Records from a data collection:
■ ■ ■ ■

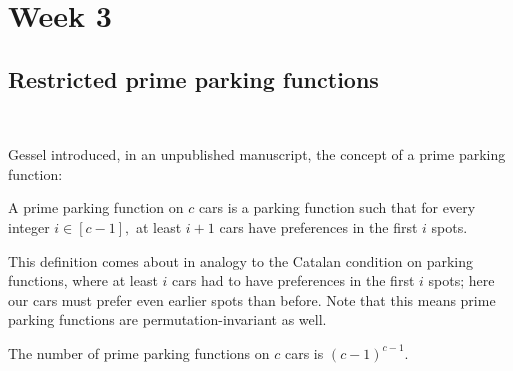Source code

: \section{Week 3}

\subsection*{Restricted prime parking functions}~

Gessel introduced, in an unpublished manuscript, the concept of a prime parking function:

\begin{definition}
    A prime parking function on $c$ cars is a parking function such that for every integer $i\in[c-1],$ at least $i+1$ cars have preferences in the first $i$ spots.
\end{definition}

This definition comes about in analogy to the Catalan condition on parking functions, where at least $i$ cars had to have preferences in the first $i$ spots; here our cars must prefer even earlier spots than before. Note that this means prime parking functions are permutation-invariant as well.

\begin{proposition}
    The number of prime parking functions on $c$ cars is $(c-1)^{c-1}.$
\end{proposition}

■ ■ ■ ■

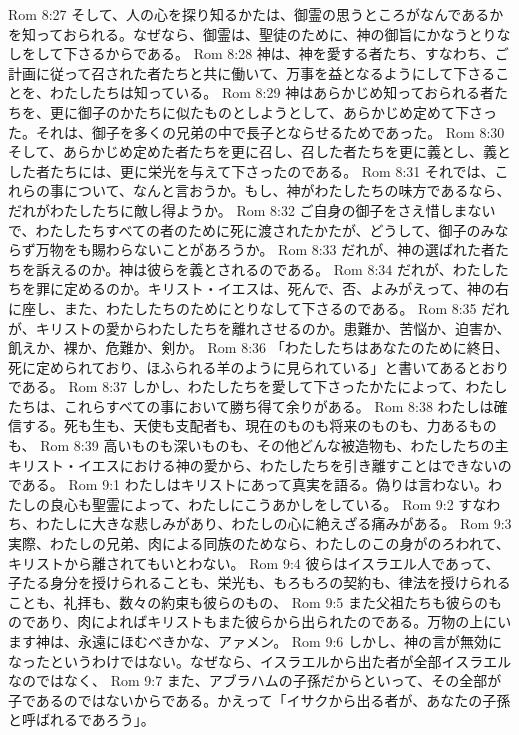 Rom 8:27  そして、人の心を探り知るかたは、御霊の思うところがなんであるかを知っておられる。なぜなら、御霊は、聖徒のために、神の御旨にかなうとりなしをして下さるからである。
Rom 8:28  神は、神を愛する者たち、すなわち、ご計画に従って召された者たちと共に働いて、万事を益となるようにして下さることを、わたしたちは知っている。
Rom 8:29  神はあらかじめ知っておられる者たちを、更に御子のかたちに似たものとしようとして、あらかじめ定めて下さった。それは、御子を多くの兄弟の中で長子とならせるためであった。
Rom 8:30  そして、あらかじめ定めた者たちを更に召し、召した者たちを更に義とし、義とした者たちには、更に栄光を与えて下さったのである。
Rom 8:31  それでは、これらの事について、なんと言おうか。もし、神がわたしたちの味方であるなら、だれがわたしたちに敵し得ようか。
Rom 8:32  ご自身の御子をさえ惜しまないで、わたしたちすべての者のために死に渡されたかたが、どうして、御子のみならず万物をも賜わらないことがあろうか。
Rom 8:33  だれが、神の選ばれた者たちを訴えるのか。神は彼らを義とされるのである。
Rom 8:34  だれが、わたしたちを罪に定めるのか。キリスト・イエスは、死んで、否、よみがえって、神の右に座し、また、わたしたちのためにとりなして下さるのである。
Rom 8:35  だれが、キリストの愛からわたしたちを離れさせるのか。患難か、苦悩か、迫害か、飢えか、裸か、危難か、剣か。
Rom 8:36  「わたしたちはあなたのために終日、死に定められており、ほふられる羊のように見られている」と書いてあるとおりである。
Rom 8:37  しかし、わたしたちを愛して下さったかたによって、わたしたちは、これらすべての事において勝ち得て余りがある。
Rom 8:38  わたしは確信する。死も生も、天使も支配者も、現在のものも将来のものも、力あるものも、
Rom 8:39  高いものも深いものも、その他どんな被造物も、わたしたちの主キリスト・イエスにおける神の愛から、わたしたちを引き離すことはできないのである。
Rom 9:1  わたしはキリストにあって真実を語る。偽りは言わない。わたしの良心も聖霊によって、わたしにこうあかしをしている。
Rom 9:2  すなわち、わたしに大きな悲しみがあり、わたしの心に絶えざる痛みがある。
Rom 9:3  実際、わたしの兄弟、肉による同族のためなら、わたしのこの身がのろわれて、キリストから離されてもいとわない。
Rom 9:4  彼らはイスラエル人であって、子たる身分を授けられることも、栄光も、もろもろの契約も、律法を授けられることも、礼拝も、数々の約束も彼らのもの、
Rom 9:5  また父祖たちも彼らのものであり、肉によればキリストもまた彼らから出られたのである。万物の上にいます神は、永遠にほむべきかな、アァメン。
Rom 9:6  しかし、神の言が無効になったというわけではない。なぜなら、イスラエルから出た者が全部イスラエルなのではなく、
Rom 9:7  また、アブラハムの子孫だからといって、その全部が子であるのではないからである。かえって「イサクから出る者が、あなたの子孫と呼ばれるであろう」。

■ ■ ■ ■

### Activity
A single number is the whole answer: how many lines of the records contain the word "preferences".

### Solution to the exercise
2